Reproduce the closing run of lines below verbatim, from the line that contains "<h2>제18조(개인정보 조회 및 수집동의 철회)</h2>" up to and including the final line.

* * *

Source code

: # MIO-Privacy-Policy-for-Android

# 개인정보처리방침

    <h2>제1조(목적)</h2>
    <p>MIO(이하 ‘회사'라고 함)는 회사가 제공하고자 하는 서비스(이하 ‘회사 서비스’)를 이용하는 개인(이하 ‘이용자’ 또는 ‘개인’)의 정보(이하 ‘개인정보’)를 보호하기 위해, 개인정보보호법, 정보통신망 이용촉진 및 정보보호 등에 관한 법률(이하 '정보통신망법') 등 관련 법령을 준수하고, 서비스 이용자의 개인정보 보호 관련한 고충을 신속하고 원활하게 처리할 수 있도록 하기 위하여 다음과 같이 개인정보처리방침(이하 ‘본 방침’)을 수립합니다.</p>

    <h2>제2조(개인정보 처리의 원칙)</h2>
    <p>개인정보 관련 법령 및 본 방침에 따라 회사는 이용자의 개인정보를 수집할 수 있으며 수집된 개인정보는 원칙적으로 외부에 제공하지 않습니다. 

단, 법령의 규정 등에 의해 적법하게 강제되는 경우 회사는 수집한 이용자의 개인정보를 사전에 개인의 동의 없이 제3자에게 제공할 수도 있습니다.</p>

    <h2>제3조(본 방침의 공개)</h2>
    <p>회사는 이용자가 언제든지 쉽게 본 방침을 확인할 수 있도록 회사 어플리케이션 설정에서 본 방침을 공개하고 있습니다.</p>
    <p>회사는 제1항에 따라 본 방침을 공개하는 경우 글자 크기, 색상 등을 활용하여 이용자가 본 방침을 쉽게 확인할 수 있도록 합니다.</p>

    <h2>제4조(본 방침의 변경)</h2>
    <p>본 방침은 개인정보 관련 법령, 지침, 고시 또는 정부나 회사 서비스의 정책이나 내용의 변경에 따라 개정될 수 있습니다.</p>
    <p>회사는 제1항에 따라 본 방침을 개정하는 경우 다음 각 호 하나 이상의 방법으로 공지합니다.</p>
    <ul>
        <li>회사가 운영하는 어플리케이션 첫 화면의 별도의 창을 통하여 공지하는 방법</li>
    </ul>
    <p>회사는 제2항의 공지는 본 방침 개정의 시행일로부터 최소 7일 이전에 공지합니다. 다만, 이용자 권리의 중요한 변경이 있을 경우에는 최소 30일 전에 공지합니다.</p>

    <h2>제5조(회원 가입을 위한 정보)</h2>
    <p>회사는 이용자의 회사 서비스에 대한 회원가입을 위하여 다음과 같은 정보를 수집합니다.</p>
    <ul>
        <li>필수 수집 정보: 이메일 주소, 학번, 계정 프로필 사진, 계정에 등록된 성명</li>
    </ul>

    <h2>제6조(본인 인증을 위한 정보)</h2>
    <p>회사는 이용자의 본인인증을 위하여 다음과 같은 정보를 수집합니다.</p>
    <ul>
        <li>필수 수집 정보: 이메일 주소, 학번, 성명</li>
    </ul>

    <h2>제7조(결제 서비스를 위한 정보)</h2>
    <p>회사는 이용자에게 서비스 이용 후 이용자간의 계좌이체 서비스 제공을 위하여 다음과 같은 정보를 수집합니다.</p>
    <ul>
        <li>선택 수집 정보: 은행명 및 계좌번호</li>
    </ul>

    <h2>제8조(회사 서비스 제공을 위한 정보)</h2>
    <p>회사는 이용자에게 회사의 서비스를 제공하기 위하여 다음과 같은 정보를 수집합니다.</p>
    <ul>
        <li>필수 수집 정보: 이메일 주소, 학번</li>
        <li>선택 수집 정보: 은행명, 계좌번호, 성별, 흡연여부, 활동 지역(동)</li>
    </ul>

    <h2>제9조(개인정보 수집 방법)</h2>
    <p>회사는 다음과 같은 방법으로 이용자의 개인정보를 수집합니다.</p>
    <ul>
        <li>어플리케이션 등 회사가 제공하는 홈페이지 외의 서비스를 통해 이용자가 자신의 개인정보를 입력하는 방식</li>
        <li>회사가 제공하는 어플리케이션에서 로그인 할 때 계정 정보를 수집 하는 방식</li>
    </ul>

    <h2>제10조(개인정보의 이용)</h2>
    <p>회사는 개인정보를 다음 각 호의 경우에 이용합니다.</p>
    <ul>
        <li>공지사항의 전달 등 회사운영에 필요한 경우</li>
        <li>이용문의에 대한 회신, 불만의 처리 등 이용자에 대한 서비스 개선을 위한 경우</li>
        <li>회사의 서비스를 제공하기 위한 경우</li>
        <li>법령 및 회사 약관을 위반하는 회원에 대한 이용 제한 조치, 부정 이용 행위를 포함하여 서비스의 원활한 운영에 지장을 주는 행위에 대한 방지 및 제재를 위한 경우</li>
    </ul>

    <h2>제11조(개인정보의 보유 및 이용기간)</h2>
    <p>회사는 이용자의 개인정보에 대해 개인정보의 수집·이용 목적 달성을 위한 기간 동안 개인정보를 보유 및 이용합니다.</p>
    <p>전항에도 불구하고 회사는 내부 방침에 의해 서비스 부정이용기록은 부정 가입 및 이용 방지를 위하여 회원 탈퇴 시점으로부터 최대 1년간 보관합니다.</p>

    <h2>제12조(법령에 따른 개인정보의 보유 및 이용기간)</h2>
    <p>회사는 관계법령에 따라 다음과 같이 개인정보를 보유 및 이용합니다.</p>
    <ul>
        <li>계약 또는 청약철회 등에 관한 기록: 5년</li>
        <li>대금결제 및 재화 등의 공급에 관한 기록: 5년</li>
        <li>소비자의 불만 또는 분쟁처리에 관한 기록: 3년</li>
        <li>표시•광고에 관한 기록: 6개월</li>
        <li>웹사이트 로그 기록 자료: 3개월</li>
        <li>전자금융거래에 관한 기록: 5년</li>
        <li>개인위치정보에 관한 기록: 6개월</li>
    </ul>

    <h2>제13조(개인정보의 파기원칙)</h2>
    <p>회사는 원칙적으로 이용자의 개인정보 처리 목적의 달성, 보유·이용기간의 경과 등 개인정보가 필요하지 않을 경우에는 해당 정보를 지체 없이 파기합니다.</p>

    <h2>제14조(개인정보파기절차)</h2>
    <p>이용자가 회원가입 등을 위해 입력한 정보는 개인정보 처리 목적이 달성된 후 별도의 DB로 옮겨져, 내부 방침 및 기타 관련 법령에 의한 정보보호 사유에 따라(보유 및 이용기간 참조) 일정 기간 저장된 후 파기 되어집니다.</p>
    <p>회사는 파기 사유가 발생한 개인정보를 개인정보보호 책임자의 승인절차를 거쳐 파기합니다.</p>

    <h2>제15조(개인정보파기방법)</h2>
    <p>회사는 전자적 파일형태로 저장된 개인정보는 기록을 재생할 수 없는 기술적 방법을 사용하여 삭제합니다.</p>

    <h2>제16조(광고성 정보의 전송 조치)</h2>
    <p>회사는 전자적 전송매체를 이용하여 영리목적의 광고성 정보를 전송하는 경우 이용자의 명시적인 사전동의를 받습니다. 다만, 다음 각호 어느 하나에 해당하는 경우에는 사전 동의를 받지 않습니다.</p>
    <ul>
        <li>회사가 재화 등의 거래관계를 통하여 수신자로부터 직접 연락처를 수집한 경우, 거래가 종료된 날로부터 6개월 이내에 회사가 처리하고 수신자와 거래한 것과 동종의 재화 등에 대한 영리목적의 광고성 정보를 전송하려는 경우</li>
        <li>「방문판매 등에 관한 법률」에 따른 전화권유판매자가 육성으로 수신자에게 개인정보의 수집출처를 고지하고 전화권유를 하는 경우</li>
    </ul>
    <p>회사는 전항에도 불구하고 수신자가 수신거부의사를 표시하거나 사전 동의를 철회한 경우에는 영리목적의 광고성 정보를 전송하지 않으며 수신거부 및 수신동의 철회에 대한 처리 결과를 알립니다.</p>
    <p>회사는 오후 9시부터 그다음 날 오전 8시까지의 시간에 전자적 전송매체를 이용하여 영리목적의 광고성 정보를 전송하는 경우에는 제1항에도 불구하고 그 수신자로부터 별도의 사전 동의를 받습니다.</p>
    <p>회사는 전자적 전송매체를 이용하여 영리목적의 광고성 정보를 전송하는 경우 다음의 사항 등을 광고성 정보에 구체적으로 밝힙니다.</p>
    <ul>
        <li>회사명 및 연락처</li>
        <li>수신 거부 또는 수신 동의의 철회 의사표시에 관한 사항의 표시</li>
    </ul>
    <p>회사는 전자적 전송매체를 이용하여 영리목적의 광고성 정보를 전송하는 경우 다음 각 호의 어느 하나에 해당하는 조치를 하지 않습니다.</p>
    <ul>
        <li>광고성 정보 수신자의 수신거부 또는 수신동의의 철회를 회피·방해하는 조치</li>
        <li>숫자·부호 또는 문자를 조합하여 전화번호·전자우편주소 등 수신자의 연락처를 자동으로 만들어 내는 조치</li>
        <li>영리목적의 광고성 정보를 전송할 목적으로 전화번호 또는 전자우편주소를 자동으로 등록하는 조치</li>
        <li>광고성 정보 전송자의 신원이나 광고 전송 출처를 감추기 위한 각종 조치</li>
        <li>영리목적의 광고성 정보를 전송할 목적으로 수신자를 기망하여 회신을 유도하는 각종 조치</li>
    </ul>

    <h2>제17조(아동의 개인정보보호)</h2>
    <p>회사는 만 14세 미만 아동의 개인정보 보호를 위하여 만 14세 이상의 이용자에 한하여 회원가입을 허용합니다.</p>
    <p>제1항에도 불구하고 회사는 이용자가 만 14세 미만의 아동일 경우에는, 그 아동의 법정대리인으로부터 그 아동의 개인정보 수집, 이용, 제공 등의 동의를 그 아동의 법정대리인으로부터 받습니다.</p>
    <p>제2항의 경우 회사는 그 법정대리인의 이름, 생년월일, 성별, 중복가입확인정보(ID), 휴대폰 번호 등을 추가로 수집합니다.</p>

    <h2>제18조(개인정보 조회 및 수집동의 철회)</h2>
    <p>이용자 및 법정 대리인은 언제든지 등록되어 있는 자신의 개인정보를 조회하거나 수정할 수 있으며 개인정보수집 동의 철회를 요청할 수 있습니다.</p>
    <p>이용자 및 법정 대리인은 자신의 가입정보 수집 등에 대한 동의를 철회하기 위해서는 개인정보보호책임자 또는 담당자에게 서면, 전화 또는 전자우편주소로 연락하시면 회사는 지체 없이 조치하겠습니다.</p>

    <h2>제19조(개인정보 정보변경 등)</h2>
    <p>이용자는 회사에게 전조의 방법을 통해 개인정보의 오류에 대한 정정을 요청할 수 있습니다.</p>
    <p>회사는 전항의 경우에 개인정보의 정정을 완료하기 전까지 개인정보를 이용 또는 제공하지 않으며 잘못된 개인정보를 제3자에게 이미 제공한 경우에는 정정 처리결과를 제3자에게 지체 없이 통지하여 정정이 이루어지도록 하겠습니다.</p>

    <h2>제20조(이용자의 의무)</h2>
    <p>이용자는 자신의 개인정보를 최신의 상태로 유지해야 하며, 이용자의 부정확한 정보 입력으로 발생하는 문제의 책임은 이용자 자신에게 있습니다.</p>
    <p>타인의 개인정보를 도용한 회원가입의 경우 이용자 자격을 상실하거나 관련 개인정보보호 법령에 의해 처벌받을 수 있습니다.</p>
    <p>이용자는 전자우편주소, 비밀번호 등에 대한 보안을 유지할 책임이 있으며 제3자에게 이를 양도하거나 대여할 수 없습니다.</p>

* * *

▸ Problem solution:
    <h2>제18조(개인정보 조회 및 수집동의 철회)</h2>
    <p>이용자 및 법정 대리인은 언제든지 등록되어 있는 자신의 개인정보를 조회하거나 수정할 수 있으며 개인정보수집 동의 철회를 요청할 수 있습니다.</p>
    <p>이용자 및 법정 대리인은 자신의 가입정보 수집 등에 대한 동의를 철회하기 위해서는 개인정보보호책임자 또는 담당자에게 서면, 전화 또는 전자우편주소로 연락하시면 회사는 지체 없이 조치하겠습니다.</p>

    <h2>제19조(개인정보 정보변경 등)</h2>
    <p>이용자는 회사에게 전조의 방법을 통해 개인정보의 오류에 대한 정정을 요청할 수 있습니다.</p>
    <p>회사는 전항의 경우에 개인정보의 정정을 완료하기 전까지 개인정보를 이용 또는 제공하지 않으며 잘못된 개인정보를 제3자에게 이미 제공한 경우에는 정정 처리결과를 제3자에게 지체 없이 통지하여 정정이 이루어지도록 하겠습니다.</p>

    <h2>제20조(이용자의 의무)</h2>
    <p>이용자는 자신의 개인정보를 최신의 상태로 유지해야 하며, 이용자의 부정확한 정보 입력으로 발생하는 문제의 책임은 이용자 자신에게 있습니다.</p>
    <p>타인의 개인정보를 도용한 회원가입의 경우 이용자 자격을 상실하거나 관련 개인정보보호 법령에 의해 처벌받을 수 있습니다.</p>
    <p>이용자는 전자우편주소, 비밀번호 등에 대한 보안을 유지할 책임이 있으며 제3자에게 이를 양도하거나 대여할 수 없습니다.</p>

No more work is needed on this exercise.